(Stored data entries)

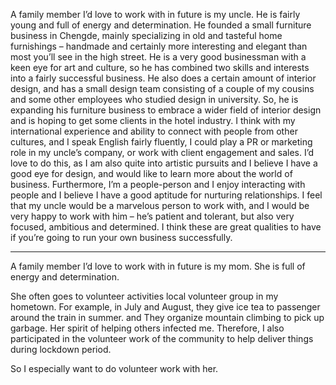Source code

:A family member I’d love to work with in future is my uncle. He is fairly young and full of energy and determination. He founded a small furniture business in Chengde, mainly specializing in old and tasteful home furnishings – handmade and certainly more interesting and elegant than most you’ll see in the high street. He is a very good businessman with a keen eye for art and culture, so he has combined two skills and interests into a fairly successful business. He also does a certain amount of interior design, and has a small design team consisting of a couple of my cousins and some other employees who studied design in university. So, he is expanding his furniture business to embrace a wider field of interior design and is hoping to get some clients in the hotel industry. I think with my international experience and ability to connect with people from other cultures, and I speak English fairly fluently, I could play a PR or marketing role in my uncle’s company, or work with client engagement and sales. I’d love to do this, as I am also quite into artistic pursuits and I believe I have a good eye for design, and would like to learn more about the world of business. Furthermore, I’m a people-person and I enjoy interacting with people and I believe I have a good aptitude for nurturing relationships. I feel that my uncle would be a marvelous person to work with, and I would be very happy to work with him – he’s patient and tolerant, but also very focused, ambitious and determined. I think these are great qualities to have if you’re going to run your own business successfully.

---


A family member I’d love to work with in future is my mom. She is full of energy and determination.

She often goes to volunteer activities local volunteer group in my hometown. For example, in July and August, they give ice tea to passenger around the train in summer. and They organize mountain climbing to pick up garbage. Her spirit of helping others infected me. Therefore, I also participated in the volunteer work of the community to help deliver things during lockdown period.

So I especially want to do volunteer work with her.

#### About this task
Would it be possible to print the records above verbatim, pictures omitted?

#### Output of the task
Source code

:A family member I’d love to work with in future is my uncle. He is fairly young and full of energy and determination. He founded a small furniture business in Chengde, mainly specializing in old and tasteful home furnishings – handmade and certainly more interesting and elegant than most you’ll see in the high street. He is a very good businessman with a keen eye for art and culture, so he has combined two skills and interests into a fairly successful business. He also does a certain amount of interior design, and has a small design team consisting of a couple of my cousins and some other employees who studied design in university. So, he is expanding his furniture business to embrace a wider field of interior design and is hoping to get some clients in the hotel industry. I think with my international experience and ability to connect with people from other cultures, and I speak English fairly fluently, I could play a PR or marketing role in my uncle’s company, or work with client engagement and sales. I’d love to do this, as I am also quite into artistic pursuits and I believe I have a good eye for design, and would like to learn more about the world of business. Furthermore, I’m a people-person and I enjoy interacting with people and I believe I have a good aptitude for nurturing relationships. I feel that my uncle would be a marvelous person to work with, and I would be very happy to work with him – he’s patient and tolerant, but also very focused, ambitious and determined. I think these are great qualities to have if you’re going to run your own business successfully.

---


A family member I’d love to work with in future is my mom. She is full of energy and determination.

She often goes to volunteer activities local volunteer group in my hometown. For example, in July and August, they give ice tea to passenger around the train in summer. and They organize mountain climbing to pick up garbage. Her spirit of helping others infected me. Therefore, I also participated in the volunteer work of the community to help deliver things during lockdown period.

So I especially want to do volunteer work with her.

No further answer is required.